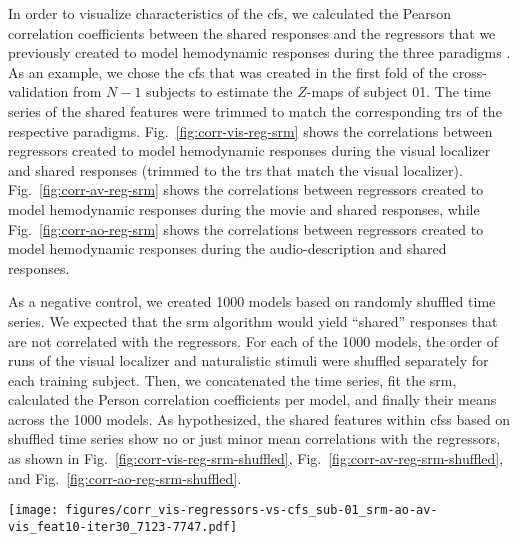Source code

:In order to visualize characteristics of the \ac{cfs}, we calculated the Pearson
correlation coefficients between the shared responses and the regressors that we
previously created to model hemodynamic responses during the three paradigms
\citep[cf.][]{sengupta2016extension, haeusler2022processing}.
%
As an example, we chose the \ac{cfs} that was created in the first fold of the
cross-validation from $N-1$ subjects to estimate the $Z$-maps of subject 01.
%
The time series of the shared features were trimmed to match the corresponding
\acp{tr} of the respective paradigms.
%
Fig.~\ref{fig:corr-vis-reg-srm} shows the correlations between regressors
created to model hemodynamic responses during the visual localizer and shared
responses (trimmed to the \acp{tr} that match the visual localizer).
Fig.~\ref{fig:corr-av-reg-srm} shows the correlations between regressors created
to model hemodynamic responses during the movie \citep[cf. Table 3
in][]{haeusler2022processing} and shared responses, while
Fig.~\ref{fig:corr-ao-reg-srm} shows the correlations between regressors created
to model hemodynamic responses during the audio-description \citep[cf. Table 3
in][]{haeusler2022processing} and shared responses.

As a negative control, we created 1000 models based on randomly shuffled time
series.
%
We expected that the \ac{srm} algorithm would yield ``shared'' responses that
are not correlated with the regressors.
%
For each of the 1000 models, the order of runs of the visual localizer and
naturalistic stimuli were shuffled separately for each training subject.
%
Then, we concatenated the time series, fit the \ac{srm}, calculated the Person
correlation coefficients per model, and finally their means across the 1000
models.
%
As hypothesized, the shared features within \acp{cfs} based on shuffled time
series show no or just minor mean correlations with the regressors, as shown in
%
Fig.~\ref{fig:corr-vis-reg-srm-shuffled},
%
Fig.~\ref{fig:corr-av-reg-srm-shuffled}, and
%
Fig.~\ref{fig:corr-ao-reg-srm-shuffled}.


\begin{figure*}[tbp]
\centering
\texttt{[image: figures/corr\_vis-regressors-vs-cfs\_sub-01\_srm-ao-av-vis\_feat10-iter30\_7123-7747.pdf]}
\caption{
%
\textbf{Similarity of hemodynamic responses modeled for the analysis of
    the visual localizer in \citet{sengupta2016extension} and shared features
    calculated by the shared response model (SRM) in the first
    fold of the cross-validation.}
    Before calculating the Pearson correlation coefficients plotted in the
    figure, the time series of the shared features within the multi-paradigm
    \ac{cfs} were trimmed to match the corresponding \acp{tr} of the visual
    localizer paradigm \citep{sengupta2016extension}.
    The modeled hemodynamic responses (i.e. regressors) represent predicted
    responses to the six categories of pictures that were presented in blocks.
    }
\label{fig:corr-vis-reg-srm}
\end{figure*}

++++++++

### PROMPT
An exact copy of the records above is needed, with the pictures removed.

### TASK RESULT
Source code

:In order to visualize characteristics of the \ac{cfs}, we calculated the Pearson
correlation coefficients between the shared responses and the regressors that we
previously created to model hemodynamic responses during the three paradigms
\citep[cf.][]{sengupta2016extension, haeusler2022processing}.
%
As an example, we chose the \ac{cfs} that was created in the first fold of the
cross-validation from $N-1$ subjects to estimate the $Z$-maps of subject 01.
%
The time series of the shared features were trimmed to match the corresponding
\acp{tr} of the respective paradigms.
%
Fig.~\ref{fig:corr-vis-reg-srm} shows the correlations between regressors
created to model hemodynamic responses during the visual localizer and shared
responses (trimmed to the \acp{tr} that match the visual localizer).
Fig.~\ref{fig:corr-av-reg-srm} shows the correlations between regressors created
to model hemodynamic responses during the movie \citep[cf. Table 3
in][]{haeusler2022processing} and shared responses, while
Fig.~\ref{fig:corr-ao-reg-srm} shows the correlations between regressors created
to model hemodynamic responses during the audio-description \citep[cf. Table 3
in][]{haeusler2022processing} and shared responses.

As a negative control, we created 1000 models based on randomly shuffled time
series.
%
We expected that the \ac{srm} algorithm would yield ``shared'' responses that
are not correlated with the regressors.
%
For each of the 1000 models, the order of runs of the visual localizer and
naturalistic stimuli were shuffled separately for each training subject.
%
Then, we concatenated the time series, fit the \ac{srm}, calculated the Person
correlation coefficients per model, and finally their means across the 1000
models.
%
As hypothesized, the shared features within \acp{cfs} based on shuffled time
series show no or just minor mean correlations with the regressors, as shown in
%
Fig.~\ref{fig:corr-vis-reg-srm-shuffled},
%
Fig.~\ref{fig:corr-av-reg-srm-shuffled}, and
%
Fig.~\ref{fig:corr-ao-reg-srm-shuffled}.


\begin{figure*}[tbp]
\centering
\texttt{[image: figures/corr\_vis-regressors-vs-cfs\_sub-01\_srm-ao-av-vis\_feat10-iter30\_7123-7747.pdf]}
\caption{
%
\textbf{Similarity of hemodynamic responses modeled for the analysis of
    the visual localizer in \citet{sengupta2016extension} and shared features
    calculated by the shared response model (SRM) in the first
    fold of the cross-validation.}
    Before calculating the Pearson correlation coefficients plotted in the
    figure, the time series of the shared features within the multi-paradigm
    \ac{cfs} were trimmed to match the corresponding \acp{tr} of the visual
    localizer paradigm \citep{sengupta2016extension}.
    The modeled hemodynamic responses (i.e. regressors) represent predicted
    responses to the six categories of pictures that were presented in blocks.
    }
\label{fig:corr-vis-reg-srm}
\end{figure*}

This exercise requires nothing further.